**THE DATA**
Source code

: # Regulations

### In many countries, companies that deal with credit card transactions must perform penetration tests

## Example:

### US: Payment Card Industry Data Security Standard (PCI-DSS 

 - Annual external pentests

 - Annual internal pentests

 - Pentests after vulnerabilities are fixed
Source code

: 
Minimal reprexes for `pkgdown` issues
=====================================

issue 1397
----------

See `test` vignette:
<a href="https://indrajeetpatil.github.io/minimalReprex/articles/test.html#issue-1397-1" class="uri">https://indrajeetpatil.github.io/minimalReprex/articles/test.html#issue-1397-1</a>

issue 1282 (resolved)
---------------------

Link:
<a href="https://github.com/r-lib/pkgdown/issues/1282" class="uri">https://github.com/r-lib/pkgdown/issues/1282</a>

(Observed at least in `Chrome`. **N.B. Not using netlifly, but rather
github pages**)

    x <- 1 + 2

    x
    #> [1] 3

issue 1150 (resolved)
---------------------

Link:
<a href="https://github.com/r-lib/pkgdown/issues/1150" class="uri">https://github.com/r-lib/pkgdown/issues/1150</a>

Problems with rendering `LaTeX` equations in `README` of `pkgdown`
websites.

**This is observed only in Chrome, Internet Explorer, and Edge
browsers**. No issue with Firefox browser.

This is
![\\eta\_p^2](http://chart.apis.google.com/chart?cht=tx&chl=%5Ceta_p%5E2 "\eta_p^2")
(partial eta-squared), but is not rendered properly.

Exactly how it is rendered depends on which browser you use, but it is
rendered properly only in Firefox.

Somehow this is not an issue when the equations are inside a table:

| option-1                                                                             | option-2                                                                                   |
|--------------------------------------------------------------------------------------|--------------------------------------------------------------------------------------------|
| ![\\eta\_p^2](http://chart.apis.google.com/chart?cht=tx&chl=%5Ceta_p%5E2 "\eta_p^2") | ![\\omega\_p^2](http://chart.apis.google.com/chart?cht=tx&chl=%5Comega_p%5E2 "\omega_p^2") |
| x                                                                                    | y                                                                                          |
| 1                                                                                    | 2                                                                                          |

**HOW TO COMPLETE THIS TASK**
Quote every record above exactly.

**OUTPUT BELOW**
Source code

: # Regulations

### In many countries, companies that deal with credit card transactions must perform penetration tests

## Example:

### US: Payment Card Industry Data Security Standard (PCI-DSS 

 - Annual external pentests

 - Annual internal pentests

 - Pentests after vulnerabilities are fixed
Source code

: 
Minimal reprexes for `pkgdown` issues
=====================================

issue 1397
----------

See `test` vignette:
<a href="https://indrajeetpatil.github.io/minimalReprex/articles/test.html#issue-1397-1" class="uri">https://indrajeetpatil.github.io/minimalReprex/articles/test.html#issue-1397-1</a>

issue 1282 (resolved)
---------------------

Link:
<a href="https://github.com/r-lib/pkgdown/issues/1282" class="uri">https://github.com/r-lib/pkgdown/issues/1282</a>

(Observed at least in `Chrome`. **N.B. Not using netlifly, but rather
github pages**)

    x <- 1 + 2

    x
    #> [1] 3

issue 1150 (resolved)
---------------------

Link:
<a href="https://github.com/r-lib/pkgdown/issues/1150" class="uri">https://github.com/r-lib/pkgdown/issues/1150</a>

Problems with rendering `LaTeX` equations in `README` of `pkgdown`
websites.

**This is observed only in Chrome, Internet Explorer, and Edge
browsers**. No issue with Firefox browser.

This is
![\\eta\_p^2](http://chart.apis.google.com/chart?cht=tx&chl=%5Ceta_p%5E2 "\eta_p^2")
(partial eta-squared), but is not rendered properly.

Exactly how it is rendered depends on which browser you use, but it is
rendered properly only in Firefox.

Somehow this is not an issue when the equations are inside a table:

| option-1                                                                             | option-2                                                                                   |
|--------------------------------------------------------------------------------------|--------------------------------------------------------------------------------------------|
| ![\\eta\_p^2](http://chart.apis.google.com/chart?cht=tx&chl=%5Ceta_p%5E2 "\eta_p^2") | ![\\omega\_p^2](http://chart.apis.google.com/chart?cht=tx&chl=%5Comega_p%5E2 "\omega_p^2") |
| x                                                                                    | y                                                                                          |
| 1                                                                                    | 2                                                                                          |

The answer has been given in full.